The brand – as useful as a forgotten icon in a neglected museum.
Just 40 years ago, most large companies saw brands as the prime creators of value, but they did not trouble to assess corporate reputation. It did not seem to create or even affect value. Investors focused on share price, profit, turnover; connections were made through stockbrokers, agents and financial media.
The practice of communications was simple, and essentially one-way. Companies, not particularly interactive, did not acknowledge those we now call stakeholders; communications were dominated by direct advertising, brand restatement and old school advocacy agendas.

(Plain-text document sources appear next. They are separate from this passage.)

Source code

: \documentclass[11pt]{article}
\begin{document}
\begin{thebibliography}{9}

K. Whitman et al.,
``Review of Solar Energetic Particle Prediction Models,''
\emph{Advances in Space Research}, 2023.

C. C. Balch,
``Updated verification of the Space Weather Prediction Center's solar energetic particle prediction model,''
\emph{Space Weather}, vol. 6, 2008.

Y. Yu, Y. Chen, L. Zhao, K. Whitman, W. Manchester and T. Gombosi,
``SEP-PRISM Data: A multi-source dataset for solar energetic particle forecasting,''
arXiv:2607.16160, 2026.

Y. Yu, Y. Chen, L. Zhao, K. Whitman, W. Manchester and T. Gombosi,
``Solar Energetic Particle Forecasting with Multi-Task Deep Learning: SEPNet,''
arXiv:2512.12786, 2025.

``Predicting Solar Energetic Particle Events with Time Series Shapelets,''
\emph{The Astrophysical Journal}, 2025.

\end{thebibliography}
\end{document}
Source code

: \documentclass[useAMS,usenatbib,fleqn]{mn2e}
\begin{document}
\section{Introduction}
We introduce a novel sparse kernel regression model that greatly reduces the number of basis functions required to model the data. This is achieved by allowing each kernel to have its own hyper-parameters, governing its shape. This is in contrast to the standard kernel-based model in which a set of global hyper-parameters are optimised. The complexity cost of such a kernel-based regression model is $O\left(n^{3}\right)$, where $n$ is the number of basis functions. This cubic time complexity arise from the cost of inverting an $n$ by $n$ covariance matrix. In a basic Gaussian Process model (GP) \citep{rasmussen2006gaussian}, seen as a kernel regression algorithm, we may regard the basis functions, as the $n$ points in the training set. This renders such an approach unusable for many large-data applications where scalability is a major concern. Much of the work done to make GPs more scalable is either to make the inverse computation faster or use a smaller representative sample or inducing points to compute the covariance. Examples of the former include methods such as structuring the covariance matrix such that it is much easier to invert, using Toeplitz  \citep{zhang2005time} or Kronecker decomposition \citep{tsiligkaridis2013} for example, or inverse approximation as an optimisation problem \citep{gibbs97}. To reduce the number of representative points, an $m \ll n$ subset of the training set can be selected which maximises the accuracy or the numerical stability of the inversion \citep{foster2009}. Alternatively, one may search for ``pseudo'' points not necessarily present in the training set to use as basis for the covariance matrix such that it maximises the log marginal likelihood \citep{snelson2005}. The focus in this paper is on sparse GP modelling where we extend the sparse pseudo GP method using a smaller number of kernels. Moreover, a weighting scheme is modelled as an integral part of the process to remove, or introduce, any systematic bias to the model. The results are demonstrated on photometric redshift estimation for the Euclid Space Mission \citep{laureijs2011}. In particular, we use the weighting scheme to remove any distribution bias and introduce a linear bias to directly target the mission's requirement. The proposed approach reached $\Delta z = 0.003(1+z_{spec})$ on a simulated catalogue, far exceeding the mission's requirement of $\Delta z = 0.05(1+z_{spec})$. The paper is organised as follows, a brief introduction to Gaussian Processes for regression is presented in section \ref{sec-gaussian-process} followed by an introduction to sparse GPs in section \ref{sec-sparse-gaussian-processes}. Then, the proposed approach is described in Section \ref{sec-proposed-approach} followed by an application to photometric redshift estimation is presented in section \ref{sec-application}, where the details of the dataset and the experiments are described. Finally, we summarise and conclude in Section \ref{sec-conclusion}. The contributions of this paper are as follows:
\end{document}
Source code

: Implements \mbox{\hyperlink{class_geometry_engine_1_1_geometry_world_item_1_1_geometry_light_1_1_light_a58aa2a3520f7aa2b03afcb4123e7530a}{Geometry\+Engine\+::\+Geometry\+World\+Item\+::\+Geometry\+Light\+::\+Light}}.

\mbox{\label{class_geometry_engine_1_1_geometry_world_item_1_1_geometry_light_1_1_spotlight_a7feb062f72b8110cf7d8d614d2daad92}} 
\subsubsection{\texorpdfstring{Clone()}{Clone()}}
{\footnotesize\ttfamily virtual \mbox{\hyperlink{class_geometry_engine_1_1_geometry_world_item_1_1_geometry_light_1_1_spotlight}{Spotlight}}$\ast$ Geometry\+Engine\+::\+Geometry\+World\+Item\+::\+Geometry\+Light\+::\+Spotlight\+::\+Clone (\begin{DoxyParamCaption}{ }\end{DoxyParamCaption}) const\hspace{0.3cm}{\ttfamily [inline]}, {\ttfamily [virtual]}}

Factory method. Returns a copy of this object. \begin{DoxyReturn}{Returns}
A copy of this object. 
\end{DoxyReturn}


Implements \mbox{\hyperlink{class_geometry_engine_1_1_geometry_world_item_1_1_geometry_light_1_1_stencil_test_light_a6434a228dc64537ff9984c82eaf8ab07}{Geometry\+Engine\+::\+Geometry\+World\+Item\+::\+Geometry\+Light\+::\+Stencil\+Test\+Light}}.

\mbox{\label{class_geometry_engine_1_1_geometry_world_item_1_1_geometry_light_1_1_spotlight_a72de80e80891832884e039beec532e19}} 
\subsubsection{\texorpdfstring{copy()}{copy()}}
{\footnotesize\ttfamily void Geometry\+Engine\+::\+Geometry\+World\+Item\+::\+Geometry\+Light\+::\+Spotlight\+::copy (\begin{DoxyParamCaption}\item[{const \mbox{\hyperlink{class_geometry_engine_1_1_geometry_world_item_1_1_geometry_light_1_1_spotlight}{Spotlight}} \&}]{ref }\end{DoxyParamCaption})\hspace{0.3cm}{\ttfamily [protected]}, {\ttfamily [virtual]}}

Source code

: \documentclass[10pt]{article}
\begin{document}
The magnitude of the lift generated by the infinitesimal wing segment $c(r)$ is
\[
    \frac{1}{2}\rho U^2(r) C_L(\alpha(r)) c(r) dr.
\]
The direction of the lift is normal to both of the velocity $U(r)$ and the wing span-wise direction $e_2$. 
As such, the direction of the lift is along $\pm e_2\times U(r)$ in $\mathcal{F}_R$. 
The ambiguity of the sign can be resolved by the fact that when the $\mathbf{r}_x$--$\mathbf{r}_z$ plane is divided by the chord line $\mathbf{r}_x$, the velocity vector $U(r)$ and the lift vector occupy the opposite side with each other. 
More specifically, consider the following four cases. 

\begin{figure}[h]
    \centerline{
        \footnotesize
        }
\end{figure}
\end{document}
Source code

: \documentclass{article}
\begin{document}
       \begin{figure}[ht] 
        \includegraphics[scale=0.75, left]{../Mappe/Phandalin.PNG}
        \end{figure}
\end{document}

They were content to declaim, but rarely to discuss or debate issues of substance with external observers and commentators (unless they had to, for example at quarterly reports).
The environment has changed radically since then. Corporate reputation now sets a challenging target for public favourability and raises the standard for genuine corporate responsibility in a way that the brand cannot. For the brand has no arms other than the livery, no legs other than the PR roll out, and no voice except advertising and other outdated one way communications. A brand is only the talk, never the walk.
Reputation is now carved into the pillars of corporate culture. And people’s expectations of companies’ public policy agendas are changing. These expectations are now based on the insight that the value of a company, even to financial investors, is expressed also by its reputation, rather than only by its revenue or its sales. Another way of putting this is that reputation has become one of the primary generators of corporate value where once it was completely irrelevant. A clear public demonstration of a good corporate reputation has become a significant responsibility in itself, and is now close to becoming a due diligence requirement.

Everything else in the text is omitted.